I thought that IVIg was very temporary,,, it has never lasted for more than a couple of weeks to a month for me... it just kind of gives me a boost and then the prednisone kind of takes it from there for me.

Erica you are Queen of google-fu
I don't usually read in the children's section.

Kasha my hematologist [and she was a good one whom I no longer have as we had to change medical] told me she has never had anyone go into remission on IVIg.

aurehsalla wrote: Rigt done a bit more delving, and slight misunderstanding - romoplostim has been approved, eltrombopag hasn't:

Except in Scotland where it has been given the go ahead but both drugs for more restricted use than in England and Wales.

so if i go for romoplostim, i think i'd rather trust the weekly injections to someone qualified (to start with anyway) than try to do it myself.

With both romiplostim and eltrombopag there is a period of time at the start where you have weekly blood tests as the dose is adjusted. When you're stable, they teach you how to do the injections and off you go.

the uk itp support foundation are still trying along with glaxosmithkline to get eltrombopag approved for use in the uk.

Yes, I spoke to the guy from the drug company last month and he said that they were reapplying to NICE with new evidence. Nothing as yet on the NICE website but I'm guessing it will come eventually.

Kasha my hematologist [and she was a good one whom I no longer have as we had to change medical] told me she has never had anyone go into remission on IVIg.[/quote]

Yeah, I didn't think so... BTW, I not longer have my favorite rheumatologist either because they no longer accepted my insurance,,, that totally sucked!

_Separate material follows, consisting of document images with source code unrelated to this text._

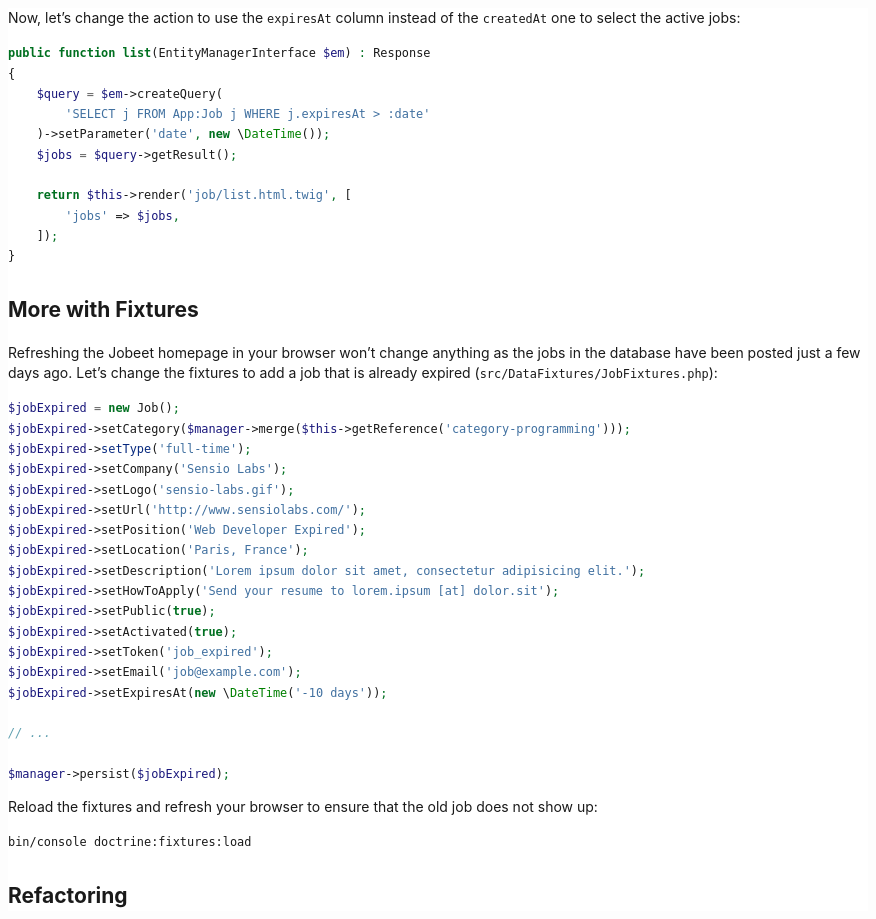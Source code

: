 Now, let’s change the action to use the `expiresAt` column instead of the `createdAt` one to select the active jobs:

```php
public function list(EntityManagerInterface $em) : Response
{
    $query = $em->createQuery(
        'SELECT j FROM App:Job j WHERE j.expiresAt > :date'
    )->setParameter('date', new \DateTime());
    $jobs = $query->getResult();

    return $this->render('job/list.html.twig', [
        'jobs' => $jobs,
    ]);
}
```

## More with Fixtures

Refreshing the Jobeet homepage in your browser won’t change anything as the jobs in the database have been posted just a few days ago.
Let’s change the fixtures to add a job that is already expired (`src/DataFixtures/JobFixtures.php`):

```php
$jobExpired = new Job();
$jobExpired->setCategory($manager->merge($this->getReference('category-programming')));
$jobExpired->setType('full-time');
$jobExpired->setCompany('Sensio Labs');
$jobExpired->setLogo('sensio-labs.gif');
$jobExpired->setUrl('http://www.sensiolabs.com/');
$jobExpired->setPosition('Web Developer Expired');
$jobExpired->setLocation('Paris, France');
$jobExpired->setDescription('Lorem ipsum dolor sit amet, consectetur adipisicing elit.');
$jobExpired->setHowToApply('Send your resume to lorem.ipsum [at] dolor.sit');
$jobExpired->setPublic(true);
$jobExpired->setActivated(true);
$jobExpired->setToken('job_expired');
$jobExpired->setEmail('job@example.com');
$jobExpired->setExpiresAt(new \DateTime('-10 days'));

// ...

$manager->persist($jobExpired);
```

Reload the fixtures and refresh your browser to ensure that the old job does not show up:

```bash
bin/console doctrine:fixtures:load
```

## Refactoring


[1]: https://symfony.com/doc/4.1/templating/global_variables.html
[2]: https://symfony.com/doc/5.0/bundles/SensioFrameworkExtraBundle/annotations/converters.html
[3]: https://github.com/gregurco/jobeet/tree/day6
[4]: https://martinfowler.com/eaaCatalog/repository.html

If there's one good thing in all of this though, my work have been very supportive. i sat down with my boss and supervisor this afternoon and explained the situation, more just to give them the heads up that i expect to go ahead with treatment at some point in the near future and that i'm researching my options, rather than spring it on them one day that i'm about to bugger off for regular or long trips to the hospital. Aside from being genuinely worried, they were asking what they can do to support me, if i need anything, and when the time comes they'll work out a plan so that my tasks are well covered etc etc. So a huge weight off my mind and they really appreciated my honesty.

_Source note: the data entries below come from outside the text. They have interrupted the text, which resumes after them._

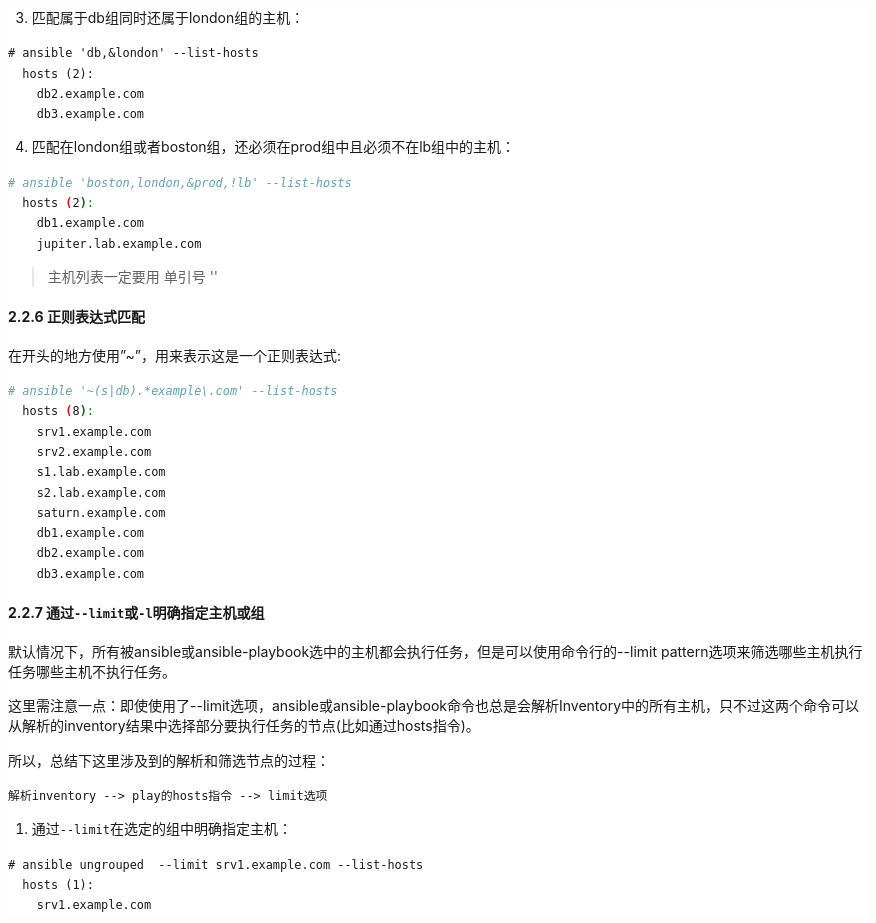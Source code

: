 3. 匹配属于db组同时还属于london组的主机：

```
# ansible 'db,&london' --list-hosts
  hosts (2):
    db2.example.com
    db3.example.com
```

4. 匹配在london组或者boston组，还必须在prod组中且必须不在lb组中的主机：

```sh
# ansible 'boston,london,&prod,!lb' --list-hosts
  hosts (2):
    db1.example.com
    jupiter.lab.example.com
```

> 主机列表一定要用 单引号 ''

#### 2.2.6 正则表达式匹配

在开头的地方使用”~”，用来表示这是一个正则表达式:

```sh
# ansible '~(s|db).*example\.com' --list-hosts
  hosts (8):
    srv1.example.com
    srv2.example.com
    s1.lab.example.com
    s2.lab.example.com
    saturn.example.com
    db1.example.com
    db2.example.com
    db3.example.com
```

#### 2.2.7 通过`--limit`或`-l`明确指定主机或组

默认情况下，所有被ansible或ansible-playbook选中的主机都会执行任务，但是可以使用命令行的--limit pattern选项来筛选哪些主机执行任务哪些主机不执行任务。

这里需注意一点：即使使用了--limit选项，ansible或ansible-playbook命令也总是会解析Inventory中的所有主机，只不过这两个命令可以从解析的inventory结果中选择部分要执行任务的节点(比如通过hosts指令)。

所以，总结下这里涉及到的解析和筛选节点的过程：

```
解析inventory --> play的hosts指令 --> limit选项
```



1. 通过`--limit`在选定的组中明确指定主机：

```
# ansible ungrouped  --limit srv1.example.com --list-hosts
  hosts (1):
    srv1.example.com
```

One of the managers in my department is in remission from cancer, and he was off for a long time, came back part time and is now full time (with the odd appointment) - last year he got some test results over the phone, and it was such a shock that he collapsed in his office. After seeing the in-house doctor, they arranged him a car and a driver to take him all the way to his oncology unit 40 miles away. So that gives me a lot of reassurance that they'll look after me too!

I've never had IVIG because of the time involved, so I know what you're talking about. I went for Rituxan instead which are long infusions too, but there are only 4 of them and for most, they last. I was tired of Prednisone and Win-Rho didn't work. There were no TPO's then and splenectomy wasn't an option. Tried Danazol too...nothing left but Dex!